The problem has hit cardholders trying to use cash machines or make payments throughout the country and abroad, stems from software unable to recognise the year 2010, and might take a week to resolve, the DSGV association said in a statement.
A global alert had gone out 10 years ago amid widespread fears of a similar problem, dubbed Y2K, which is linked this time to some computer's inability to recognize the year 2010.
Clients at two of the biggest German retail banks, Postbank and Commerzbank, have also been affected but yesterday a Postbank EC card functioned normally for at least one transaction, AFP noted.
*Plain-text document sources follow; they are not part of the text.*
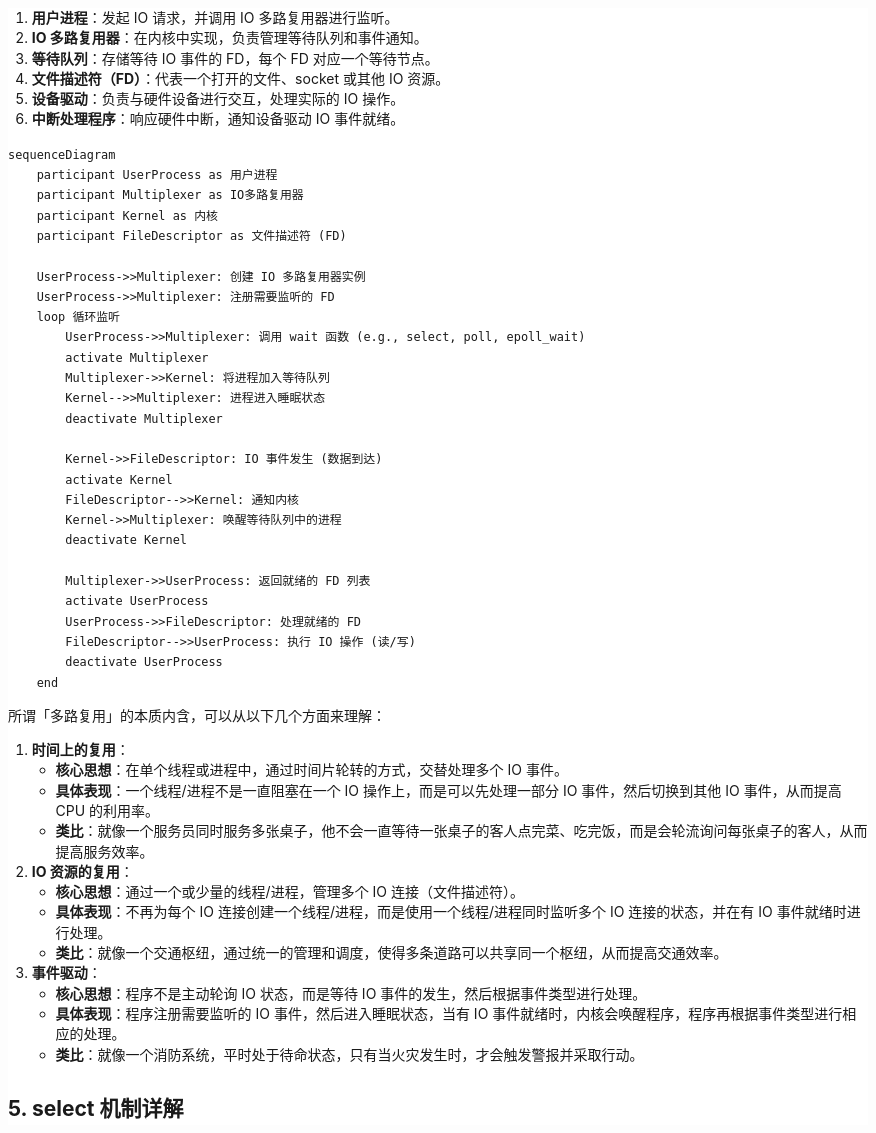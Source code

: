 1. **用户进程**：发起 IO 请求，并调用 IO 多路复用器进行监听。
2. **IO 多路复用器**：在内核中实现，负责管理等待队列和事件通知。
3. **等待队列**：存储等待 IO 事件的 FD，每个 FD 对应一个等待节点。
4. **文件描述符（FD）**：代表一个打开的文件、socket 或其他 IO 资源。
5. **设备驱动**：负责与硬件设备进行交互，处理实际的 IO 操作。
6. **中断处理程序**：响应硬件中断，通知设备驱动 IO 事件就绪。

```mermaid
sequenceDiagram
    participant UserProcess as 用户进程
    participant Multiplexer as IO多路复用器
    participant Kernel as 内核
    participant FileDescriptor as 文件描述符 (FD)

    UserProcess->>Multiplexer: 创建 IO 多路复用器实例
    UserProcess->>Multiplexer: 注册需要监听的 FD
    loop 循环监听
        UserProcess->>Multiplexer: 调用 wait 函数 (e.g., select, poll, epoll_wait)
        activate Multiplexer
        Multiplexer->>Kernel: 将进程加入等待队列
        Kernel-->>Multiplexer: 进程进入睡眠状态
        deactivate Multiplexer

        Kernel->>FileDescriptor: IO 事件发生 (数据到达)
        activate Kernel
        FileDescriptor-->>Kernel: 通知内核
        Kernel->>Multiplexer: 唤醒等待队列中的进程
        deactivate Kernel

        Multiplexer->>UserProcess: 返回就绪的 FD 列表
        activate UserProcess
        UserProcess->>FileDescriptor: 处理就绪的 FD
        FileDescriptor-->>UserProcess: 执行 IO 操作 (读/写)
        deactivate UserProcess
    end
```

所谓「多路复用」的本质内含，可以从以下几个方面来理解：

1. **时间上的复用**：
    - **核心思想**：在单个线程或进程中，通过时间片轮转的方式，交替处理多个 IO 事件。
    - **具体表现**：一个线程/进程不是一直阻塞在一个 IO 操作上，而是可以先处理一部分 IO 事件，然后切换到其他 IO 事件，从而提高 CPU 的利用率。
    - **类比**：就像一个服务员同时服务多张桌子，他不会一直等待一张桌子的客人点完菜、吃完饭，而是会轮流询问每张桌子的客人，从而提高服务效率。
2. **IO 资源的复用**：
    - **核心思想**：通过一个或少量的线程/进程，管理多个 IO 连接（文件描述符）。
    - **具体表现**：不再为每个 IO 连接创建一个线程/进程，而是使用一个线程/进程同时监听多个 IO 连接的状态，并在有 IO 事件就绪时进行处理。
    - **类比**：就像一个交通枢纽，通过统一的管理和调度，使得多条道路可以共享同一个枢纽，从而提高交通效率。
3. **事件驱动**：
    - **核心思想**：程序不是主动轮询 IO 状态，而是等待 IO 事件的发生，然后根据事件类型进行处理。
    - **具体表现**：程序注册需要监听的 IO 事件，然后进入睡眠状态，当有 IO 事件就绪时，内核会唤醒程序，程序再根据事件类型进行相应的处理。
    - **类比**：就像一个消防系统，平时处于待命状态，只有当火灾发生时，才会触发警报并采取行动。

## 5. select 机制详解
A Commerzbank spokeswoman said only some of the bank's cards had been affected and that some of its machines had already been adapted to accept those in question, but did not provide detailed figures. Postbank declined to comment.
In addition, almost half of the 45 million eurocheque debit cards issued by savings and regional banks were affected, as were 3.5 million of their roughly eight million credit cards, DSGV said.
The association added that the bug, which it termed a delayed "Year 2000 problem", should be completely eliminated "by next Monday", January 11.
It has sporadically affected ATM cash machines and stores across Germany and abroad, but around 25,700 machines have been already repaired, DSGV said.